5.2 Identifying Errors
Data errors can be introduced in a number of manners throughout the data collection and data entry process. Some error types are structural (i.e. orphaned child record), systemic (i.e. fork length recorded as total length, units reported in grams rather than kilograms), or transcription or data entry errors. The extent to which these can be identified and corrected varies. This section is not intended to provide a complete data cleaning recipe book, rather to provide some general tools for common error checking (rprocval
) but more specifically to develop a structure of data cleaning that is consistent with the package structure pipeline and, most importantly, is documented and reproducible.
5.3 Cleaning Scripts Structure
As alluded to in the data import chapter, cleaning occurs following the import of the raw FN2 data but before writing the rda file to the data folder. The proposed work flow is to create separate cleaning files for (at least) each FN table. Each of these scripts should be sourced (i.e. source("data-raw/clean_FN121.R")
) from import_data_build_data_package.R
.
+-- data-raw
| \-- FN2
| +-- IA00_FW4
| | \-- DATA.ZIP
| +-- IA01_FW7
| | \-- DATA.ZIP
| \-- import_data_build_data_package.R
| \-- clean_FN121.R
| \-- clean_FN125.R
5.4 Two approaches to changing data
Changes to variable names and coded variables are easily done using many conventional R commands (see: dplyr::rename
; dplyr::case_when
). These types of changes are easily included within the cleaning script.

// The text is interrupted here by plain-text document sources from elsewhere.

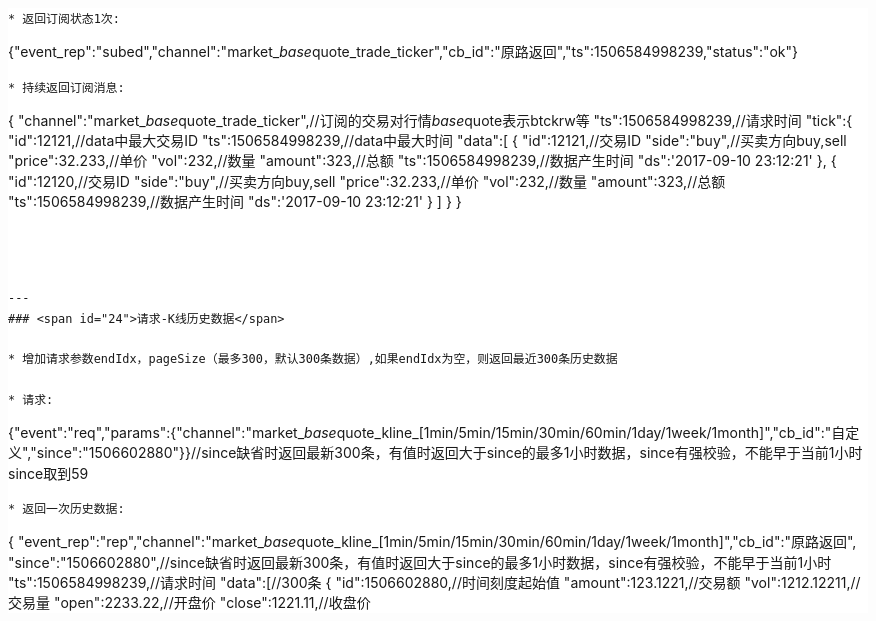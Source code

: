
 ```
* 返回订阅状态1次:
```
{"event_rep":"subed","channel":"market_$base$quote_trade_ticker","cb_id":"原路返回","ts":1506584998239,"status":"ok"}
```
* 持续返回订阅消息:
```
{
    "channel":"market_$base$quote_trade_ticker",//订阅的交易对行情$base$quote表示btckrw等
    "ts":1506584998239,//请求时间
    "tick":{
        "id":12121,//data中最大交易ID
        "ts":1506584998239,//data中最大时间
        "data":[
            {
                "id":12121,//交易ID
                "side":"buy",//买卖方向buy,sell
                "price":32.233,//单价
                "vol":232,//数量
                "amount":323,//总额
                "ts":1506584998239,//数据产生时间
                "ds":'2017-09-10 23:12:21'
            },
            {
                "id":12120,//交易ID
                "side":"buy",//买卖方向buy,sell
                "price":32.233,//单价
                "vol":232,//数量
                "amount":323,//总额
                "ts":1506584998239,//数据产生时间
                "ds":'2017-09-10 23:12:21'
            }
        ]
    }
}
```



---
### <span id="24">请求-K线历史数据</span>

* 增加请求参数endIdx，pageSize（最多300，默认300条数据）,如果endIdx为空，则返回最近300条历史数据

* 请求:
```
{"event":"req","params":{"channel":"market_$base$quote_kline_[1min/5min/15min/30min/60min/1day/1week/1month]","cb_id":"自定义","since":"1506602880"}}//since缺省时返回最新300条，有值时返回大于since的最多1小时数据，since有强校验，不能早于当前1小时  since取到59
```
* 返回一次历史数据:
```
{
    "event_rep":"rep","channel":"market_$base$quote_kline_[1min/5min/15min/30min/60min/1day/1week/1month]","cb_id":"原路返回",
    "since":"1506602880",//since缺省时返回最新300条，有值时返回大于since的最多1小时数据，since有强校验，不能早于当前1小时
    "ts":1506584998239,//请求时间
    "data":[//300条
        {
            "id":1506602880,//时间刻度起始值
            "amount":123.1221,//交易额
            "vol":1212.12211,//交易量
            "open":2233.22,//开盘价
            "close":1221.11,//收盘价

Larger or more complex changes often requires several intermediate steps and possibly the creation of intermediate variables. Similarly, test done in rprocval
often return a complete data frame of data that has failed a test. When such changes are required it is suggest that dplyr::rows_update
be used. This approach utilizes key field matching to overwrite a single field in the main table of interest (i.e FN125) rather than rather other approaches that require removing data and then rebuilding the table (using bind_rows
or rbind
).
Some systemic errors are most efficiently made directly in the code base. Frequently however there will be no easy programatic fix and individual records and values will need to be made. In such instances, it is helpful to create a look up table of data changes. The format of the look up table should include the key fields, the column that requires updating and the value to be updated. This minimal table is preferred over a spreadsheet with all the records and all the fields as it is far more explicit as to what value is changed and is less prone to accidentally inducing more errors through data editing.

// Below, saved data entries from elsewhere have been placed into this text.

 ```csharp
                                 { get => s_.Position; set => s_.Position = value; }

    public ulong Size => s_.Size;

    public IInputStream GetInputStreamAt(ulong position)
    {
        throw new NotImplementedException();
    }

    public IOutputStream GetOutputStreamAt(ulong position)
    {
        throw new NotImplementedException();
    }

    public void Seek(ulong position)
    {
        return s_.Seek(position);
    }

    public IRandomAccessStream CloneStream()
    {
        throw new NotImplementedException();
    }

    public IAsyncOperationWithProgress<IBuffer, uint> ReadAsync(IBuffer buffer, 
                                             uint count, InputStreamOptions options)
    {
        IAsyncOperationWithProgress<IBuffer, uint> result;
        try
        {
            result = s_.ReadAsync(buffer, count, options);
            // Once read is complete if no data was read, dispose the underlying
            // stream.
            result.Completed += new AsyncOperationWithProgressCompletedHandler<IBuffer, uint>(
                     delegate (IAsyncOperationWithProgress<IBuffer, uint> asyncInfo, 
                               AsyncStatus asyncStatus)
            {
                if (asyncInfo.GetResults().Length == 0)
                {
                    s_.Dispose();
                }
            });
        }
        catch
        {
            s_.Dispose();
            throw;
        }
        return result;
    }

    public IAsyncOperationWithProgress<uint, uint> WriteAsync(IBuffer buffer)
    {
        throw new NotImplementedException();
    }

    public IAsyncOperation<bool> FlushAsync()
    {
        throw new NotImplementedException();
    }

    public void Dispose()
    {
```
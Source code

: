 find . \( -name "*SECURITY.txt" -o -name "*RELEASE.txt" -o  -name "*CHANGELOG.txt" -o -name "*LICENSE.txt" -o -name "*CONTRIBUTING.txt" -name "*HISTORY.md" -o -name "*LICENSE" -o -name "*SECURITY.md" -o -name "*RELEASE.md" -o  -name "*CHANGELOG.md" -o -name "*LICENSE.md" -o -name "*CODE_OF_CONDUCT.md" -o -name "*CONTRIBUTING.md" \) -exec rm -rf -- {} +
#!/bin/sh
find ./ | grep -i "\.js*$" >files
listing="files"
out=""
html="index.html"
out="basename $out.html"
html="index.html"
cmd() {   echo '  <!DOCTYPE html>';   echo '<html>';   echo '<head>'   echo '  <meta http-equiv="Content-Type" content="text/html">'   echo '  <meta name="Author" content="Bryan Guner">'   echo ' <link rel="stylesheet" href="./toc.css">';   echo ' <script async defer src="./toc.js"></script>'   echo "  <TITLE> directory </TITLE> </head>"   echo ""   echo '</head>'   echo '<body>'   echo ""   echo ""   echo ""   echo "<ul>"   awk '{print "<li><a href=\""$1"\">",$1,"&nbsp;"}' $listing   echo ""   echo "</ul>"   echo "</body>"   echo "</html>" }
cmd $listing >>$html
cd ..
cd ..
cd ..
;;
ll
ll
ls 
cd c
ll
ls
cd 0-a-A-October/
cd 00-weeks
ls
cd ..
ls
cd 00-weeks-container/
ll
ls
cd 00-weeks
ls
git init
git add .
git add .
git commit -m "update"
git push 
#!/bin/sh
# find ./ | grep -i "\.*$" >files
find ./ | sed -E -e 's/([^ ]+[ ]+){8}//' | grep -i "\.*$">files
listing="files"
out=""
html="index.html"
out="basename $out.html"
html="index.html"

PRJ_CD | SAM | EFF | SPC | FISH | Attribute | Value |
---|---|---|---|---|---|---|
LOA_IA12_001 | 0011 | 038 | 334 | 001 | FLEN | 123 |
LOA_IA12_001 | 0011 | 038 | 334 | 006 | RWT | 1254 |
LOA_IA12_001 | 0021 | 038 | 131 | 005 | TLEN | 345 |
CAUTION: editing data in Excel, even using the above approach can lead to unexpected format changes in the data. SQLite is a lightweight database platform that connects seamlessly with R. Several open source SQLite software packages exist [https://sqlitebrowser.org/] or see Data Change GUI for a lightweight custom GUI designed to make FN125 data changes quick and efficient. The source code is available on DataChangesDB github page.
With data changes recorded using the suggested structure each variable requires separate rows_update
queries which adds slightly more code than a single update query of a table with all columns but the explicit nature reduces errors and provides better documentation of the changes that were made.